» **WORK INSTRUCTIONS**: Scan the records beneath this line for the line holding "## Technical Documentation" and the line holding "VertexArmor are my", then transcribe exactly those two and all lines between.

::: GIVEN RECORDS

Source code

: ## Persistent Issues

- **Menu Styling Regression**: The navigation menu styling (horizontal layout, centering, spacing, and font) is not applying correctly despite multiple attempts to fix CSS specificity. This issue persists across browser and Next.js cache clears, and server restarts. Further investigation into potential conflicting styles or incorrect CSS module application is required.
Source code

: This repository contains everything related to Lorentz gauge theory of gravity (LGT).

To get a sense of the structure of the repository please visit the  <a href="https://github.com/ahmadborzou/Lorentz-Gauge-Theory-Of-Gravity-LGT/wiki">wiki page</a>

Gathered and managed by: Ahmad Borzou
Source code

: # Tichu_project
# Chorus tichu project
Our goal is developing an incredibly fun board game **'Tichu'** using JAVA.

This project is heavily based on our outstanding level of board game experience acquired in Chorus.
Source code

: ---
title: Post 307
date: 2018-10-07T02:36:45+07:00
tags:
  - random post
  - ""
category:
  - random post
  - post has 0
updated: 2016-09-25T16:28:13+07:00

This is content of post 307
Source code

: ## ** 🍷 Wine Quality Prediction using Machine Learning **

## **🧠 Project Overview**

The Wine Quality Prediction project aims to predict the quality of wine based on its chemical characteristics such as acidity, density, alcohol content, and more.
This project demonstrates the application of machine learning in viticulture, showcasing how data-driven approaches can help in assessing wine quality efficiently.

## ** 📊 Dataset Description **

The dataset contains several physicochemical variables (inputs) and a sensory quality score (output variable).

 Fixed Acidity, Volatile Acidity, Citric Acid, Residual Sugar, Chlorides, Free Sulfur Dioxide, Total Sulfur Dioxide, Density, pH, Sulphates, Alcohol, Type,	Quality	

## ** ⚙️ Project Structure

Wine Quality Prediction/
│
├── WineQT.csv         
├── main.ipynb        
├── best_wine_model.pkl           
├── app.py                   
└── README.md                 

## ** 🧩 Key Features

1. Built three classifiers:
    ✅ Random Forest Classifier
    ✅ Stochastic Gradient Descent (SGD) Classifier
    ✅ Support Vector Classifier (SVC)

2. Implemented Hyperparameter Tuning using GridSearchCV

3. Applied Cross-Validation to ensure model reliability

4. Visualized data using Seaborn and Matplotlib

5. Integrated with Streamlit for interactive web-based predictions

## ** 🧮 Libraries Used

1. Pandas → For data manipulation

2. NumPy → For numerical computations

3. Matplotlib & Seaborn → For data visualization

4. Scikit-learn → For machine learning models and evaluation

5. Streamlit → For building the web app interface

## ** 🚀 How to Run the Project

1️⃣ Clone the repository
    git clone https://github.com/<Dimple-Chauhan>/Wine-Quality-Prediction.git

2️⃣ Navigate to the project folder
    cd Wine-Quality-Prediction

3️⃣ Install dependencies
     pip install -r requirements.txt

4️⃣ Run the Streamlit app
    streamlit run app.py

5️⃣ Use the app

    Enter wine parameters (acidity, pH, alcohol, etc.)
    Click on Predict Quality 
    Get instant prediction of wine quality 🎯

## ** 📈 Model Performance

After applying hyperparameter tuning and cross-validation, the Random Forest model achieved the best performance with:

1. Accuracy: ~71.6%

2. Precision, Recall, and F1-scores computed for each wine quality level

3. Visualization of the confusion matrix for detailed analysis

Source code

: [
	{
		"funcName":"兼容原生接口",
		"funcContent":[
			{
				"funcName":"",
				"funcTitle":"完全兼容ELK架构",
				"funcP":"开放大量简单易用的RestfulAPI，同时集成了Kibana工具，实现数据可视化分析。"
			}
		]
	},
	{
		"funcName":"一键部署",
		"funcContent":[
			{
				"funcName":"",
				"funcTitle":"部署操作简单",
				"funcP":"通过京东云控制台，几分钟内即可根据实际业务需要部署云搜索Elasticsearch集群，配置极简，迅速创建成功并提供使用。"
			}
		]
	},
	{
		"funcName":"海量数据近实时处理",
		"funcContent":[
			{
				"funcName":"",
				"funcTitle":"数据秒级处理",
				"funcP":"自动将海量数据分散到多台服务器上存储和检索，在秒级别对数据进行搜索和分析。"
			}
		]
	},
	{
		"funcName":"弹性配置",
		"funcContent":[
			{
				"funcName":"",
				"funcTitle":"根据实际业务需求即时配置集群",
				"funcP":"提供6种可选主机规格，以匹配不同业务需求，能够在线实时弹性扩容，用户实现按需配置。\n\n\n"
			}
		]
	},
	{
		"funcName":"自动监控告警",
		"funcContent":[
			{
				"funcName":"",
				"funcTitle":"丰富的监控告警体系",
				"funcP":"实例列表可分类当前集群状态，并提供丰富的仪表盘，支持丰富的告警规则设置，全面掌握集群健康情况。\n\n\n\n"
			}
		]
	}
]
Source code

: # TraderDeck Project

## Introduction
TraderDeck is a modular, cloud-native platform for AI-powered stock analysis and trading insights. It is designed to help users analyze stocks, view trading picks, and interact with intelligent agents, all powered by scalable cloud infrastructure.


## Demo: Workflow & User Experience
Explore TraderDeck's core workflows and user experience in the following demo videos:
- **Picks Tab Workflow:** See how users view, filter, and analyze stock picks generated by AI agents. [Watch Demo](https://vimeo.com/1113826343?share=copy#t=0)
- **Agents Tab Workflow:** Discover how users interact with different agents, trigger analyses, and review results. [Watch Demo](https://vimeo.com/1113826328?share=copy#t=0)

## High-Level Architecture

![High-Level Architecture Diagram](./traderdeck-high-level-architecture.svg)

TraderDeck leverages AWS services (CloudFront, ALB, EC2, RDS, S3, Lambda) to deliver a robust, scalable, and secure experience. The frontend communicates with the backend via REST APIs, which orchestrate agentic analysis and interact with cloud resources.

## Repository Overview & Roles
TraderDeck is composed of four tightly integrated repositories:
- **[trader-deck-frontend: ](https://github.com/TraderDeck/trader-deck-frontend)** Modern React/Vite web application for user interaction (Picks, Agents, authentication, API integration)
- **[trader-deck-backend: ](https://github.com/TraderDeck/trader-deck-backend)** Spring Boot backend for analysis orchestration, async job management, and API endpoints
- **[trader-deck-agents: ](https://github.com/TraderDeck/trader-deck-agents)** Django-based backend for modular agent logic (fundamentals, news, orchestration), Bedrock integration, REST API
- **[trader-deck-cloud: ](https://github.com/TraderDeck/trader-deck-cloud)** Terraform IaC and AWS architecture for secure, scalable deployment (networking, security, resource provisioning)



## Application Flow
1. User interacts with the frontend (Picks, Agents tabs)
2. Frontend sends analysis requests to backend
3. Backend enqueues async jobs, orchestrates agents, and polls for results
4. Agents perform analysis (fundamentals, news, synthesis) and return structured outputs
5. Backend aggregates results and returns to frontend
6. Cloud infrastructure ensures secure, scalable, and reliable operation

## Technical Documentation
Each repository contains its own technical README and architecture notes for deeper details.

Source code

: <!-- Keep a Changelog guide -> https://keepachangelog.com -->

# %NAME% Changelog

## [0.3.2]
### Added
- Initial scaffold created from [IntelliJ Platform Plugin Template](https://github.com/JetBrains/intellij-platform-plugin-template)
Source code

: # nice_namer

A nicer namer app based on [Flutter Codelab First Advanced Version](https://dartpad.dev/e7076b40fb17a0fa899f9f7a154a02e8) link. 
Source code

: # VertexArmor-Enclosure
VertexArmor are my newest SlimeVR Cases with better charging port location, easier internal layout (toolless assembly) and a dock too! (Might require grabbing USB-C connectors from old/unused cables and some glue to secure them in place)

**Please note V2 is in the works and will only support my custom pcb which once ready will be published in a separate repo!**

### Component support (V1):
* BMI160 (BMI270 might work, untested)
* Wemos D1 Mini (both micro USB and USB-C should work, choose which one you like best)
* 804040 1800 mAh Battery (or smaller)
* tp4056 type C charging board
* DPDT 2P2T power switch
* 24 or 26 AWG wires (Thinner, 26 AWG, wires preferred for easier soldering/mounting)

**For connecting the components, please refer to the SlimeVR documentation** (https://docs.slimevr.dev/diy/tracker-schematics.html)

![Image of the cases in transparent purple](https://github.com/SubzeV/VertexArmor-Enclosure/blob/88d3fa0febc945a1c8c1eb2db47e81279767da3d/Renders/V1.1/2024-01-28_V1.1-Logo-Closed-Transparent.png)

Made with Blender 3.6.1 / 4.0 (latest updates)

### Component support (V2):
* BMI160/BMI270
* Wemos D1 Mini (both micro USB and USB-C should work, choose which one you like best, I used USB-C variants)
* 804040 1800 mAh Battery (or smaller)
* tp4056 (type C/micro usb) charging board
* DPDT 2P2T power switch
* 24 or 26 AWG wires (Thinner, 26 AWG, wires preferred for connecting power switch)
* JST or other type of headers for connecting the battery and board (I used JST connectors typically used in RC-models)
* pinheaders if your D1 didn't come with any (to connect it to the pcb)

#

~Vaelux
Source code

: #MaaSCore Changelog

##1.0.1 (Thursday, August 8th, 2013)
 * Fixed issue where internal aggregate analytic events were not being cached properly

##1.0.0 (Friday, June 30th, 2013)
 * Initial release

::::::

» **WRITTEN ANSWER**:
## Technical Documentation
Each repository contains its own technical README and architecture notes for deeper details.

Source code

: <!-- Keep a Changelog guide -> https://keepachangelog.com -->

# %NAME% Changelog

## [0.3.2]
### Added
- Initial scaffold created from [IntelliJ Platform Plugin Template](https://github.com/JetBrains/intellij-platform-plugin-template)
Source code

: # nice_namer

A nicer namer app based on [Flutter Codelab First Advanced Version](https://dartpad.dev/e7076b40fb17a0fa899f9f7a154a02e8) link. 
Source code

: # VertexArmor-Enclosure
VertexArmor are my newest SlimeVR Cases with better charging port location, easier internal layout (toolless assembly) and a dock too! (Might require grabbing USB-C connectors from old/unused cables and some glue to secure them in place)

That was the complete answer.